4 min read Partner content

Ahead of its report published on Tuesday, housing association Moat sets out how to tackle the factors that risk a collapse in affordable housing supply.

Announcements in the 2013 Spending Review were aimed at providing certainty for affordable housing, and to create the sense that development pipelines were guaranteed into the future. But the sector is undergoing a risky combination of policy change, and there are still structural challenges that must be addressed in order to avoid a collapse in affordable housing supply.

As our paper ‘The housing cliff’ explains, the combination of changes to subsidy, welfare reform, access to finance and the regulatory system are causing genuine concern. We feel it important to raise the understanding of the interrelationship between these policy areas, and their projected impact on build capacity post-2015.

Shift from capital to revenue subsidy

Under the Affordable Homes Programme, the shift away from capital and towards revenue subsidy has created a heavy reliance on Housing Benefit to make the development of new homes viable. In other words, a deliberate change to the funding model has created a controlled increase in the Housing Benefit bill.

Yet Housing Benefit – what we rely on to build new homes – is under the constant threat of further cuts. Indeed, there is a growing tension between DWP’s aim of reducing welfare spending vs DCLG’s objective of increasing housing supply. We think this tension must be urgently addressed in order to prevent a significant loss of new homes post-2015.

The reduction to capital subsidy also forces more funding to be sourced privately.
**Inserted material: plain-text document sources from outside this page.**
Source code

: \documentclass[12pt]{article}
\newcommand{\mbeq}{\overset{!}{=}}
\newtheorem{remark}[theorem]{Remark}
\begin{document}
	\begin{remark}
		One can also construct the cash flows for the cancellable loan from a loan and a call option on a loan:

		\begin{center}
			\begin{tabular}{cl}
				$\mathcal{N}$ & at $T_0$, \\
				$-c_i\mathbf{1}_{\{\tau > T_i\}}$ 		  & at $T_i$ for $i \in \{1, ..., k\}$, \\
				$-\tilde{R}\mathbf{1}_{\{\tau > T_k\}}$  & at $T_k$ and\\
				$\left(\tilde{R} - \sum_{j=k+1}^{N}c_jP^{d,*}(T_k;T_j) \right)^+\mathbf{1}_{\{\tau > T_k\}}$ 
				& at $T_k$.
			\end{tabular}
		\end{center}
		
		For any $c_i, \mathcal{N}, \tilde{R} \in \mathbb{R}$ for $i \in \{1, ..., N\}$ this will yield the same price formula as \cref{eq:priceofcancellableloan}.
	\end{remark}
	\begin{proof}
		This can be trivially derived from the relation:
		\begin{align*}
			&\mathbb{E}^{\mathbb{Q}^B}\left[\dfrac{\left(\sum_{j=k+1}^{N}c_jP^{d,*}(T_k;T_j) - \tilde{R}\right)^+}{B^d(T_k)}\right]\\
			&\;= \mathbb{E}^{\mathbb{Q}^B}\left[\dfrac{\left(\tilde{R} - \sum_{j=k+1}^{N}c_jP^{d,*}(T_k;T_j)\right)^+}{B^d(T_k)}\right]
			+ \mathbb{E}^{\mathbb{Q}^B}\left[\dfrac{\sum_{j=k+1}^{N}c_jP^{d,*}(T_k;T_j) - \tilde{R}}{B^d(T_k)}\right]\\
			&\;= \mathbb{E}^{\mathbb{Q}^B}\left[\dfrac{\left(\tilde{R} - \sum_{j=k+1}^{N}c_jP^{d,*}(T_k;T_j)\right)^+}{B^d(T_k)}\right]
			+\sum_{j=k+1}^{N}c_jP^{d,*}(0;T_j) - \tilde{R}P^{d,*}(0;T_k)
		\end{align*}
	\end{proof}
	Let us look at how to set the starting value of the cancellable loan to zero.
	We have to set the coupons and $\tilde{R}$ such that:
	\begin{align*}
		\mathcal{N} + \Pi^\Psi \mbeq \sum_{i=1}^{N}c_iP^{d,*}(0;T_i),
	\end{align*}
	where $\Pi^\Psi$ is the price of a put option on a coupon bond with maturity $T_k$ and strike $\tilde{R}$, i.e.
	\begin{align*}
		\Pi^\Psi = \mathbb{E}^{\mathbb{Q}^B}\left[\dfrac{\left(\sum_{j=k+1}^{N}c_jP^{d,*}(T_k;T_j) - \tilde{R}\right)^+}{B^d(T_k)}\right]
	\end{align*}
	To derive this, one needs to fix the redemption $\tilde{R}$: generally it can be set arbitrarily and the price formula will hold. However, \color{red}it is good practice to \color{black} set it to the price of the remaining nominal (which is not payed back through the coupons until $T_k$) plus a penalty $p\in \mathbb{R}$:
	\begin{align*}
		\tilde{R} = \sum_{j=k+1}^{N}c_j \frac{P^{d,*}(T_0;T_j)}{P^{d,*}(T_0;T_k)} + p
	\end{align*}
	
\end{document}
This means that many providers will start to reach their borrowing limits the longer the current model remains in place.

Welfare reform

Changes to welfare reform in respect of both policy and implementation pose unprecedented challenges, and are undermining attempts by the sector (and government) to boost private investment. Administrative costs and increased arrears associated with the three main reforms – under-occupation rules, the benefits capand direct payment of Universal Credit– are key considerations for ratings agencies and investors in determining the sector’s risk profile.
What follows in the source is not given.